WHAT THIS TASK INVOLVES: Find every line in the records that holds the string "messages". Copy each one.

Source texts of formatted documents
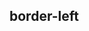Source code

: ## border-left


<!-- CSSJSON.border-left.description -->

<!-- CSSJSON.border-left.syntax -->

<!-- CSSJSON.border-left.values -->

<!-- CSSJSON.border-left.defaultValue -->

<!-- CSSJSON.border-left.unixTags -->

<!-- CSSJSON.border-left.compatibility -->

<!-- CSSJSON.border-left.reference -->
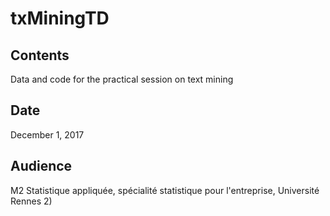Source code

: # txMiningTD
## Contents 
Data and code for the practical session on text mining
## Date
December 1, 2017
## Audience
M2 Statistique appliquée, spécialité statistique pour l'entreprise, Université Rennes 2)
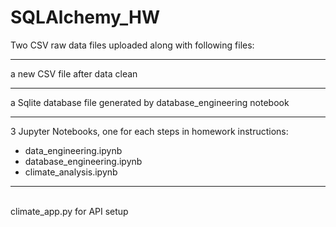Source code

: # SQLAlchemy_HW

Two CSV raw data files uploaded along with following files: <br>
<hr>
a new CSV file after data clean <br>
<hr>
a Sqlite database file generated by database_engineering notebook <br>
<hr>
3 Jupyter Notebooks, one for each steps in homework instructions: <br>
<ul>
  <li> data_engineering.ipynb</li>
  <li> database_engineering.ipynb</li>
  <li> climate_analysis.ipynb</li>
</ul>
<hr>
<br>
climate_app.py for API setup
  
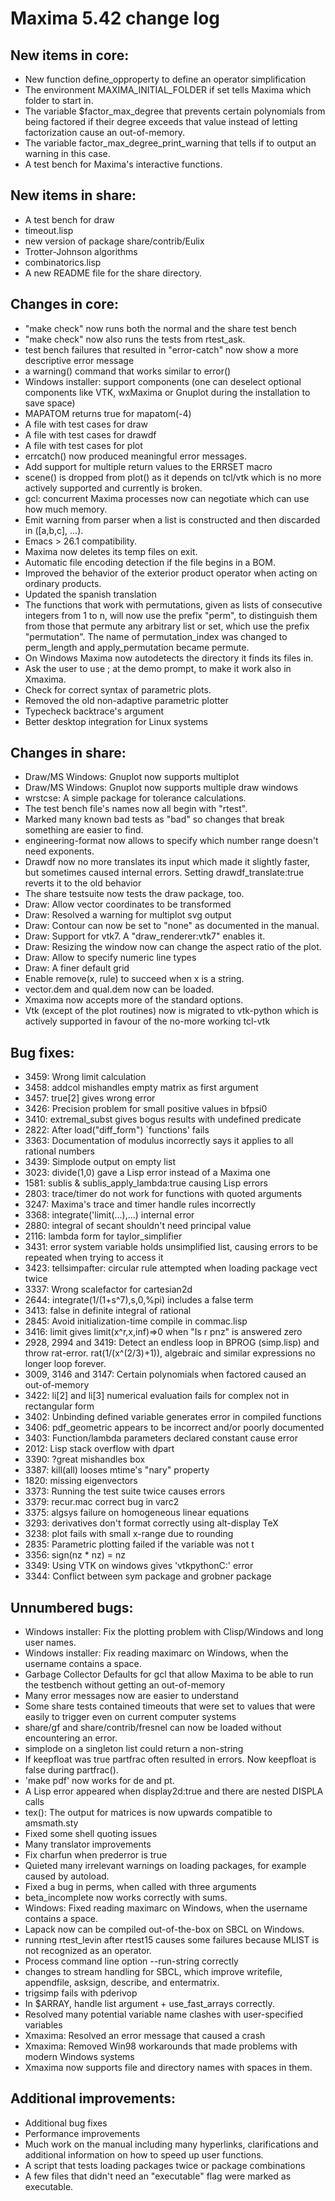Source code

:Maxima 5.42 change log
======================

New items in core:
------------------
 * New function define_opproperty to define an operator simplification
 * The environment MAXIMA_INITIAL_FOLDER if set tells Maxima which
   folder to start in.
 * The variable $factor_max_degree that prevents certain polynomials
   from being factored if their degree exceeds that value instead of
   letting factorization cause an out-of-memory.
 * The variable factor_max_degree_print_warning that tells if to
   output an warning in this case.
 * A test bench for Maxima's interactive functions.

New items in share:
-------------------
 * A test bench for draw
 * timeout.lisp
 * new version of package share/contrib/Eulix
 * Trotter-Johnson algorithms
 * combinatorics.lisp 
 * A new README file for the share directory.

Changes in core:
----------------
 * "make check" now runs both the normal and the share test bench
 * "make check" now also runs the tests from rtest_ask.
 * test bench failures that resulted in "error-catch" now show a
   more descriptive error message
 * a warning() command that works similar to error()
 * Windows installer: support components (one can deselect optional
   components like VTK, wxMaxima or Gnuplot during the installation to
   save space) 
 * MAPATOM returns true for mapatom(-4)
 * A file with test cases for draw
 * A file with test cases for drawdf
 * A file with test cases for plot
 * errcatch() now produced meaningful error messages.
 * Add support for multiple return values to the ERRSET macro
 * scene() is dropped from plot() as it depends on tcl/vtk which is no
   more actively supported and currently is broken.
 * gcl: concurrent Maxima processes now can negotiate which can use
   how much memory.
 * Emit warning from parser when a list is constructed and then
   discarded in ([a,b,c], ...).
 * Emacs > 26.1 compatibility.
 * Maxima now deletes its temp files on exit.
 * Automatic file encoding detection if the file begins in a BOM.
 * Improved the behavior of the exterior product operator when acting
   on ordinary products. 
 * Updated the spanish translation
 * The functions that work with permutations, given as lists of
   consecutive integers from 1 to n, will now use the prefix "perm",
   to distinguish them from those that permute any arbitrary list or
   set, which use the prefix "permutation". The name of
   permutation_index was changed to perm_length and apply_permutation
   became permute. 
 * On Windows Maxima now autodetects the directory it finds its files
   in. 
 * Ask the user to use ; at the demo prompt, to make it work also in
   Xmaxima. 
 * Check for correct syntax of parametric plots.
 * Removed the old non-adaptive parametric plotter
 * Typecheck backtrace's argument
 * Better desktop integration for Linux systems
 
Changes in share:
--------------
 * Draw/MS Windows: Gnuplot now supports multiplot
 * Draw/MS Windows: Gnuplot now supports multiple draw windows
 * wrstcse: A simple package for tolerance calculations.
 * The test bench file's names now all begin with "rtest".
 * Marked many known bad tests as "bad" so changes that break
   something are easier to find.
 * engineering-format now allows to specify which number range doesn't
   need exponents.
 * Drawdf now no more translates its input which made it slightly
   faster, but sometimes caused internal errors. Setting
   drawdf_translate:true reverts it to the old behavior
 * The share testsuite now tests the draw package, too.
 * Draw: Allow vector coordinates to be transformed
 * Draw: Resolved a warning for multiplot svg output
 * Draw: Contour can now be set to "none" as documented in the
   manual. 
 * Draw: Support for vtk7. A "draw_renderer:vtk7" enables it.
 * Draw: Resizing the window now can change the aspect ratio of the
   plot. 
 * Draw: Allow to specify numeric line types
 * Draw: A finer default grid
 * Enable remove(x, rule) to succeed when x is a string.
 * vector.dem and qual.dem now can be loaded.
 * Xmaxima now accepts more of the standard options. 
 * Vtk (except of the plot routines) now is migrated to vtk-python
   which is actively supported in favour of the no-more working
   tcl-vtk
 
Bug fixes:
----------
 * 3459: Wrong limit calculation
 * 3458: addcol mishandles empty matrix as first argument
 * 3457: true[2] gives wrong error
 * 3426: Precision problem for small positive values in bfpsi0
 * 3410: extremal_subst gives bogus results with undefined predicate
 * 2822: After load("diff_form") `functions' fails
 * 3363: Documentation of modulus incorrectly says it applies to all
         rational numbers 
 * 3439: Simplode output on empty list
 * 3023: divide(1,0) gave a Lisp error instead of a Maxima one
 * 1581: sublis & sublis_apply_lambda:true causing Lisp errors
 * 2803: trace/timer do not work for functions with quoted arguments
 * 3247: Maxima's trace and timer handle rules incorrectly
 * 3368: integrate('limit(...),...) internal error
 * 2880: integral of secant shouldn't need principal value
 * 2116: lambda form for taylor_simplifier
 * 3431: error system variable holds unsimplified list, causing errors
         to be repeated when trying to access it
 * 3423: tellsimpafter: circular rule attempted when loading package
         vect twice 
 * 3337: Wrong scalefactor for cartesian2d
 * 2644: integrate(1/(1+s^7),s,0,%pi) includes a false term
 * 3413: false in definite integral of rational
 * 2845: Avoid initialization-time compile in commac.lisp
 * 3416: limit gives limit(x^r,x,inf)=>0 when "Is r pnz" is answered
         zero 
 * 2928, 2994 and 3419: Detect an endless loop in BPROG (simp.lisp)
         and throw rat-error. rat(1/(x^(2/3)+1)), algebraic and
         similar expressions no longer loop forever. 
 * 3009, 3146 and 3147: Certain polynomials when factored caused an
         out-of-memory 
 * 3422: li[2] and li[3] numerical evaluation fails for complex not in
         rectangular form 
 * 3402: Unbinding defined variable generates error in compiled
         functions 
 * 3406: pdf_geometric appears to be incorrect and/or poorly
         documented
 * 3403: Function/lambda parameters declared constant cause error
 * 2012: Lisp stack overflow with dpart
 * 3390: ?great mishandles box
 * 3387: kill(all) looses mtime's "nary" property
 * 1820: missing eigenvectors
 * 3373: Running the test suite twice causes errors
 * 3379: recur.mac correct bug in varc2
 * 3375: algsys failure on homogeneous linear equations
 * 3293: derivatives don't format correctly using alt-display TeX
 * 3238: plot fails with small x-range due to rounding
 * 2835: Parametric plotting failed if the variable was not t
 * 3356: sign(nz * nz) = nz
 * 3349: Using VTK on windows gives 'vtkpythonC:' error 
 * 3344: Conflict between sym package and grobner package 
 
Unnumbered bugs:
----------------
 * Windows installer: Fix the plotting problem with Clisp/Windows and
   long user names. 
 * Windows installer: Fix reading maximarc on Windows, when the
   username contains a space. 
 * Garbage Collector Defaults for gcl that allow Maxima to be able to
   run the testbench without getting an out-of-memory
 * Many error messages now are easier to understand
 * Some share tests contained timeouts that were set to values that
   were easily to trigger even on current computer systems
 * share/gf and share/contrib/fresnel can now be loaded without
   encountering an error.
 * simplode on a singleton list could return a non-string
 * If keepfloat was true partfrac often resulted in errors. Now
   keepfloat is false during partfrac().
 * 'make pdf' now works for de and pt.
 * A Lisp error appeared when display2d:true and there are nested
   DISPLA calls
 * tex(): The output for matrices is now upwards compatible to
   amsmath.sty
 * Fixed some shell quoting issues
 * Many translator improvements
 * Fix charfun when prederror is true
 * Quieted many irrelevant warnings on loading packages, for example
   caused by autoload.
 * Fixed a bug in perms, when called with three arguments
 * beta_incomplete now works correctly with sums.
 * Windows: Fixed reading maximarc on Windows, when the username
   contains a space.
 * Lapack now can be compiled out-of-the-box on SBCL on Windows.
 * running rtest_levin after rtest15 causes some failures
   because MLIST is not recognized as an operator.
 * Process command line option --run-string correctly
 * changes to stream handling for SBCL, which improve
   writefile, appendfile, asksign, describe, and entermatrix.
 * trigsimp fails with pderivop
 * In $ARRAY, handle list argument + use_fast_arrays correctly.
 * Resolved many potential variable name clashes with user-specified
   variables
 * Xmaxima: Resolved an error message that caused a crash
 * Xmaxima: Removed Win98 workarounds that made problems with modern
   Windows systems 
 * Xmaxima now supports file and directory names with spaces in them.

Additional improvements:
------------------------
 * Additional bug fixes
 * Performance improvements
 * Much work on the manual including many hyperlinks, clarifications 
   and additional information on how to speed up user functions.
 * A script that tests loading packages twice or package combinations
 * A few files that didn't need an "executable" flag were marked
   as executable.

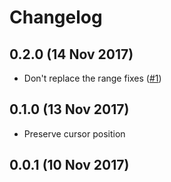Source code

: # Changelog

## 0.2.0 (14 Nov 2017)
- Don't replace the range fixes ([#1][i1])
## 0.1.0 (13 Nov 2017)
- Preserve cursor position
## 0.0.1 (10 Nov 2017)

[i1]: https://github.com/usernamehw/vscode-indent-one-space/issues/1
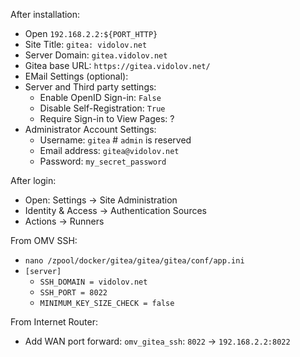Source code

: After installation:
- Open `192.168.2.2:${PORT_HTTP}`
- Site Title: `gitea: vidolov.net`
- Server Domain: `gitea.vidolov.net`
- Gitea base URL: `https://gitea.vidolov.net/`
- EMail Settings (optional):
- Server and Third party settings:
  - Enable OpenID Sign-in: `False`
  - Disable Self-Registration: `True`
  - Require Sign-in to View Pages: ?
- Administrator Account Settings:
  - Username: `gitea` # `admin` is reserved
  - Email address: `gitea@vidolov.net`
  - Password: `my_secret_password`

After login:
- Open: Settings -> Site Administration
- Identity & Access -> Authentication Sources
- Actions -> Runners

From OMV SSH:
- `nano /zpool/docker/gitea/gitea/gitea/conf/app.ini`
- `[server]`
  - `SSH_DOMAIN = vidolov.net`
  - `SSH_PORT = 8022`
  - `MINIMUM_KEY_SIZE_CHECK = false`

From Internet Router:
- Add WAN port forward: `omv_gitea_ssh`: `8022` -> `192.168.2.2:8022`
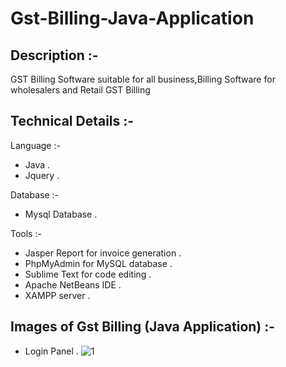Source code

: # Gst-Billing-Java-Application

## Description :-
GST Billing Software suitable for all business,Billing Software for wholesalers and Retail GST Billing

## Technical Details :-

Language :-  
- Java . 
- Jquery .

Database :- 
- Mysql Database .

Tools :-
- Jasper Report for invoice generation .
- PhpMyAdmin for MySQL database .
- Sublime Text for code editing .
- Apache NetBeans IDE . 
- XAMPP server . 

## Images of Gst Billing  (Java Application) :-

- Login Panel . 
![1](https://user-images.githubusercontent.com/32435747/82999134-3533a580-a026-11ea-974d-68a6fb7058e5.jpg)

OUTPUT:
 * errcatch() now produced meaningful error messages.
 * Many error messages now are easier to understand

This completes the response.